··· INFORMATION PROVIDED

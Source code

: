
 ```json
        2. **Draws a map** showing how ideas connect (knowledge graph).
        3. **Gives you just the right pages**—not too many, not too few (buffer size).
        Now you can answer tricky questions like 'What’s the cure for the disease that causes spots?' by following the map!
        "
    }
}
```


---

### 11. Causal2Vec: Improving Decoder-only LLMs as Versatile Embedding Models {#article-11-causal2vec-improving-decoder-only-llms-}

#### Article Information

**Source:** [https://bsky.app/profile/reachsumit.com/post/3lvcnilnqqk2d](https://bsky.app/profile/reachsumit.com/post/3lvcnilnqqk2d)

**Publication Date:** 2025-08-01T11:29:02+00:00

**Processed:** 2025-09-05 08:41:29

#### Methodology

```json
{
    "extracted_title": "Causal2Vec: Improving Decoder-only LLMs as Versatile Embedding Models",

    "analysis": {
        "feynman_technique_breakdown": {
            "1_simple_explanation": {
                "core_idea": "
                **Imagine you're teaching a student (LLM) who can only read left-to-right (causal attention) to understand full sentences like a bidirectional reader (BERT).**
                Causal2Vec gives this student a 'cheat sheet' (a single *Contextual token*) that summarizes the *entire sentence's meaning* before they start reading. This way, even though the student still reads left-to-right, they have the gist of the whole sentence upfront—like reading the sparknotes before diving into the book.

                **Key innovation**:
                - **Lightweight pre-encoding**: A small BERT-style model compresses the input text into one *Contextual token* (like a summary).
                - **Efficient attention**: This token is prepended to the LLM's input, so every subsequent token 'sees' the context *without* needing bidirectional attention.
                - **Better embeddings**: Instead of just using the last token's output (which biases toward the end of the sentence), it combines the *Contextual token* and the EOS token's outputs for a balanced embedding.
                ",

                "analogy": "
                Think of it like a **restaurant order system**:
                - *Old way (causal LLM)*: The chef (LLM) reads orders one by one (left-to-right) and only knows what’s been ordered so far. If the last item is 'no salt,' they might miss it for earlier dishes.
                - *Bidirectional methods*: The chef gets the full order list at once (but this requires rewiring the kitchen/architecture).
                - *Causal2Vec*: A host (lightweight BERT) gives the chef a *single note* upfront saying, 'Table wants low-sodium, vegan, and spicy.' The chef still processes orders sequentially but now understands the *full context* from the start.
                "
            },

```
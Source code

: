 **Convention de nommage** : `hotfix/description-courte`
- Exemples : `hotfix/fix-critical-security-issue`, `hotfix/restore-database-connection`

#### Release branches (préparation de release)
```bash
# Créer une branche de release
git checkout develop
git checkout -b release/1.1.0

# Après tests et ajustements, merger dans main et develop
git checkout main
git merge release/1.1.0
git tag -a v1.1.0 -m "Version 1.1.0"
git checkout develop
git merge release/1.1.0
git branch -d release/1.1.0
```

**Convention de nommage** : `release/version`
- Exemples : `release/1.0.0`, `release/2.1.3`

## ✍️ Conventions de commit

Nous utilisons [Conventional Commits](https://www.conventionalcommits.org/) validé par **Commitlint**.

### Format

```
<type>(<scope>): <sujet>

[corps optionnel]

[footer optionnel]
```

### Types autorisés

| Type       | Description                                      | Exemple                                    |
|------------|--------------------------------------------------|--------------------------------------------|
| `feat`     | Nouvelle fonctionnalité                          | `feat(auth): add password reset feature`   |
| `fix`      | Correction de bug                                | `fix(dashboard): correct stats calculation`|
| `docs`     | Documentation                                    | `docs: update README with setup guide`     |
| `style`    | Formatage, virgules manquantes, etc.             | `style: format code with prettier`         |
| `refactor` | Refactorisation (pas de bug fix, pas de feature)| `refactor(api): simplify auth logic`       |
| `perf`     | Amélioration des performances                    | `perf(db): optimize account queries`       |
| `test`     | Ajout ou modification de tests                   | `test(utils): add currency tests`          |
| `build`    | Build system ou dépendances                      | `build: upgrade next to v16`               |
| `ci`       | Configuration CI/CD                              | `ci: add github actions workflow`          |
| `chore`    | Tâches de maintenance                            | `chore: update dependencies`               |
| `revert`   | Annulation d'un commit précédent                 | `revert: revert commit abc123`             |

······

■ WHAT THE EXERCISE ASKS ■
All lines above containing the string "orders": copy each one.

■ REPLY TO THE EXERCISE ■
                - *Old way (causal LLM)*: The chef (LLM) reads orders one by one (left-to-right) and only knows what’s been ordered so far. If the last item is 'no salt,' they might miss it for earlier dishes.
                - *Causal2Vec*: A host (lightweight BERT) gives the chef a *single note* upfront saying, 'Table wants low-sodium, vegan, and spicy.' The chef still processes orders sequentially but now understands the *full context* from the start.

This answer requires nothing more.